Por Júlio Almeida, promotor de Justiça Aposentado
As reiteradas notícias de prisões de "pedófilos" por armazenamento/compartilhamento de imagens pornográficas de crianças/adolescentes têm chamado a atenção.
Os anos de trabalho como promotor de Justiça no combate à violência contra crianças/adolescentes me trouxeram a convicção de que os crimes flagrados no lamaçal da degradação humana são apenas a ponta de um iceberg.
Trabalhei com imagens envolvendo bebês, estupro coletivo de adolescentes, criança obrigada a praticar ato sexual em troca de uma boneca e outras cenas que não me acho no direito de descrever. Presenciei oferta de dois gigabytes de imagens de sexo com crianças por R$ 100; universitário praticando sexo virtual com menino de dez anos; carteiro abusando de adolescentes deficientes, cenas que causam náuseas mesmo ao mais experiente profissional da área de combate à pedofilia.

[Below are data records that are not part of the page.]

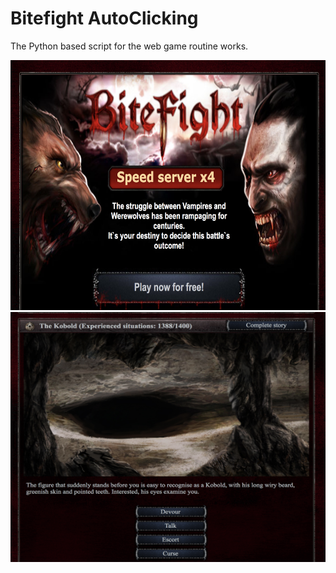 # Bitefight AutoClicking
The Python based script for the web game routine works.


<img src="./pic/bitefight.png" width="600" height="400" />


<img src="./pic/story_scene.png" width="600" height="400" />



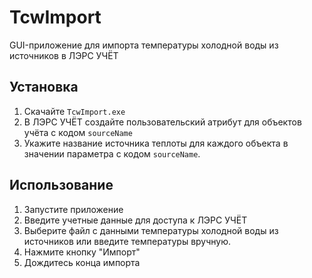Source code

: # TcwImport

GUI-приложение для импорта температуры холодной воды из источников в ЛЭРС УЧЁТ

## Установка

1. Скачайте `TcwImport.exe`
2. В ЛЭРС УЧЁТ создайте пользовательский атрибут для объектов учёта с кодом `sourceName`
3. Укажите название источника теплоты для каждого объекта в значении параметра с кодом `sourceName`.

## Использование

1. Запустите приложение
2. Введите учетные данные для доступа к ЛЭРС УЧЁТ
3. Выберите файл с данными температуры холодной воды из источников или введите температуры вручную.
4. Нажмите кнопку "Импорт"
5. Дождитесь конца импорта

É enorme a distância entre o número de produtores, distribuidores e consumidores de material repugnante e a capacidade das forças de segurança e controle de coibir essa prática tão nefasta. Os novos recursos de informática, como aplicativos "protegidos" por criptografia, a facilidade de obtenção dos programas de acesso à deep web e o pagamento por criptomoedas têm sobremaneira incrementado a produção e consumo de material pornográfico infanto-juvenil.
O estereótipo do pedófilo recluso na solidão de seu quarto não é verdadeiro, pois o desvio sexual atinge todas as classes sociais, profissões, idades e condição cultural. E o mais grave: pesquisas americanas indicam que 70% dos consumidores desses materiais são também agressores sexuais presenciais.
A polícia, o Ministério Público e o Poder Judiciário estão fazendo a sua parte, ainda que com déficit de pessoal e equipamentos, pois além de prisões em flagrante, têm lançado teses inovadoras como a do estupro virtual, resultando em condenações consideráveis e demonstrando que tal criminoso não está à salvo em um suposto anonimato.
Agora, a família deve proteger suas crianças acompanhando seus contatos virtuais e a sociedade repudiar, reprimir e denunciar tais crimes às autoridades.